Within the data below, find the string "переключиться" and return each line where it occurs.

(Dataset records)
■ ■ ■ ■ ■

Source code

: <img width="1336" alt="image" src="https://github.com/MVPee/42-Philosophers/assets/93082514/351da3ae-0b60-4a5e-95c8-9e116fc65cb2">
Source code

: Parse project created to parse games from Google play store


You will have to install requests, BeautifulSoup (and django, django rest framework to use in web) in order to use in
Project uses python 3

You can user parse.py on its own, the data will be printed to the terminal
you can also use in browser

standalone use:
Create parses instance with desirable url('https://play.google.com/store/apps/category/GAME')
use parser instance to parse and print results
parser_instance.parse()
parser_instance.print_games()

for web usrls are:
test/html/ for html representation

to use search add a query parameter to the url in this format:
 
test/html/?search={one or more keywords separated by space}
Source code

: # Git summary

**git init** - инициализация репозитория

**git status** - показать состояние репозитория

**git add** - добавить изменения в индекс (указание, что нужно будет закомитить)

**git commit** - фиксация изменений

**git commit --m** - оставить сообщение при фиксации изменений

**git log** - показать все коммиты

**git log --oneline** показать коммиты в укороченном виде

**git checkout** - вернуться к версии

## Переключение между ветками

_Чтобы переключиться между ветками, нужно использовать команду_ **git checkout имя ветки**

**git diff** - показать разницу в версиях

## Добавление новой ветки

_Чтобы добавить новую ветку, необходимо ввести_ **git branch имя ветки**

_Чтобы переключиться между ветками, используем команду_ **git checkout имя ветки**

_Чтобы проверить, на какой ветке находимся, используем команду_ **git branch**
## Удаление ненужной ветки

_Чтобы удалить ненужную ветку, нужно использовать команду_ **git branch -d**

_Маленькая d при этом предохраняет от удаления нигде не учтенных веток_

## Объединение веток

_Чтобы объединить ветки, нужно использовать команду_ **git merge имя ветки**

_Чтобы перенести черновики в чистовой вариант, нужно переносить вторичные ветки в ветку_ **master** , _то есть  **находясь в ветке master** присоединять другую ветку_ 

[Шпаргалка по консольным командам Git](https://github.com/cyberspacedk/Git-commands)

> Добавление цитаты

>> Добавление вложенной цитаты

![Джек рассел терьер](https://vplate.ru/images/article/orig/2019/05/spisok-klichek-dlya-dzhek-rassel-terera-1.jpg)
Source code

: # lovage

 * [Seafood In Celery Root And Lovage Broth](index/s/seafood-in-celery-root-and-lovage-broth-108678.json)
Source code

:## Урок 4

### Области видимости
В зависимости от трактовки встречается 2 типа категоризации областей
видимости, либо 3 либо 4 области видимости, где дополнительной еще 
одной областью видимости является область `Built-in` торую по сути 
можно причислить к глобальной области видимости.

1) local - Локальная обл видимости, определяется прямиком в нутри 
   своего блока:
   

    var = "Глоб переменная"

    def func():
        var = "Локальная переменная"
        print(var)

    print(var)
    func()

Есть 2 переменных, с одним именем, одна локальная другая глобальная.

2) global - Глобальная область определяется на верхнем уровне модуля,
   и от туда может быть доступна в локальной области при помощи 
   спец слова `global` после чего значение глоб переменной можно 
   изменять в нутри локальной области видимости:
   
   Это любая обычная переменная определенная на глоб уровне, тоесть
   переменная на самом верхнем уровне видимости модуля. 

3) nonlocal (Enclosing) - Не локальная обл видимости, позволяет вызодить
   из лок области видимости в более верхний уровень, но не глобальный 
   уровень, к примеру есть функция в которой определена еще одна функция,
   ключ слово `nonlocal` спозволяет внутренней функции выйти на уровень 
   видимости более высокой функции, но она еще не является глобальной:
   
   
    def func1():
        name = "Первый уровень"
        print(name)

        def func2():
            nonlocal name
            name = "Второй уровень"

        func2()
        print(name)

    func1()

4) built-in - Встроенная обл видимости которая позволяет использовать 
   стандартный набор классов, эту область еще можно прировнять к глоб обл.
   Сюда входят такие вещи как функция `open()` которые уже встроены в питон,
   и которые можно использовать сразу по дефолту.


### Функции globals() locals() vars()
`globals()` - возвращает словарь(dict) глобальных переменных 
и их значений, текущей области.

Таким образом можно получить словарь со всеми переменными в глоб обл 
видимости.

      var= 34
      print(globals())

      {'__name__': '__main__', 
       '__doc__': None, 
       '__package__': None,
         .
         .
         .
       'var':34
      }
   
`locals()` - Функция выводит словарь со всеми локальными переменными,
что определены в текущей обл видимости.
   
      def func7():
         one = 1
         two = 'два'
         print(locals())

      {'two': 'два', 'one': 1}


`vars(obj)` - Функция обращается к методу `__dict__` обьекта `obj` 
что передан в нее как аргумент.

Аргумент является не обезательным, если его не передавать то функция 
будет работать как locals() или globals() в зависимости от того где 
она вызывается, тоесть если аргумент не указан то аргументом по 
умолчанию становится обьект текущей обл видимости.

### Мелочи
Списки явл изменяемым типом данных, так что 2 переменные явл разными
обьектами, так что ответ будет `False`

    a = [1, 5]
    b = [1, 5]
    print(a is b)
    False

■ ■ ■ ■ ■

### Output for this exercise
_Чтобы переключиться между ветками, нужно использовать команду_ **git checkout имя ветки**
_Чтобы переключиться между ветками, используем команду_ **git checkout имя ветки**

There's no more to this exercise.